INPUT DATA

┄┄┄┄┄┄

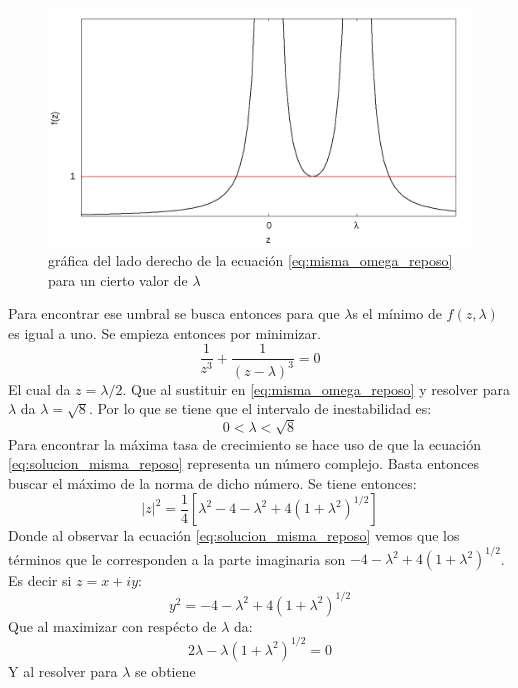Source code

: \documentclass[12pt]{article}
\begin{document}
\begin{figure}
\includegraphics[height=0.3\paperheight]{f_z_reposo.png}
\caption{gráfica del lado derecho de la ecuación \ref{eq:misma_omega_reposo} para un cierto valor de $\lambda$}
\label{fig:fz_reposo}
\end{figure}
Para encontrar ese umbral se busca entonces para que $\lambda$s el mínimo de $f(z,\lambda)$ es igual a uno. Se empieza entonces por minimizar.
\begin{equation}
\frac{1}{z^3} + \frac{1}{(z-\lambda)^3}=0
\end{equation}
El cual da $z=\lambda / 2$. Que al sustituir en \ref{eq:misma_omega_reposo} y resolver para $\lambda$ da $\lambda = \sqrt{8}$. Por lo que se tiene que el intervalo de inestabilidad es:
\begin{equation}
0 < \lambda < \sqrt{8}
\end{equation}
Para encontrar la máxima tasa de crecimiento se hace uso de que la ecuación \ref{eq:solucion_misma_reposo} representa un número complejo. Basta entonces buscar el máximo de la norma de dicho número. Se tiene entonces:
\begin{equation}
|z|^2 = \frac{1}{4}[\lambda^2 -4 - \lambda^2 + 4(1 + \lambda^2)^{1/2}]
\end{equation}
Donde al observar la ecuación \ref{eq:solucion_misma_reposo} vemos que los términos que le corresponden a la parte imaginaria son $-4 - \lambda^2 + 4(1 + \lambda^2)^{1/2}$. Es decir si $z=x +iy$:
\begin{equation}
y^2= -4 - \lambda^2 + 4(1 + \lambda^2)^{1/2}
\end{equation}
Que al maximizar con respécto de $\lambda$ da:
\begin{equation}
2\lambda -\lambda(1 + \lambda^2)^{1/2} =0
\end{equation}
Y al resolver para $\lambda$ se obtiene
\end{document}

┄┄┄┄┄┄

WHAT NEEDS TO BE DONE
Search the material above for "resolver". Copy each line that has it.

WRITTEN ANSWER
El cual da $z=\lambda / 2$. Que al sustituir en \ref{eq:misma_omega_reposo} y resolver para $\lambda$ da $\lambda = \sqrt{8}$. Por lo que se tiene que el intervalo de inestabilidad es:
Y al resolver para $\lambda$ se obtiene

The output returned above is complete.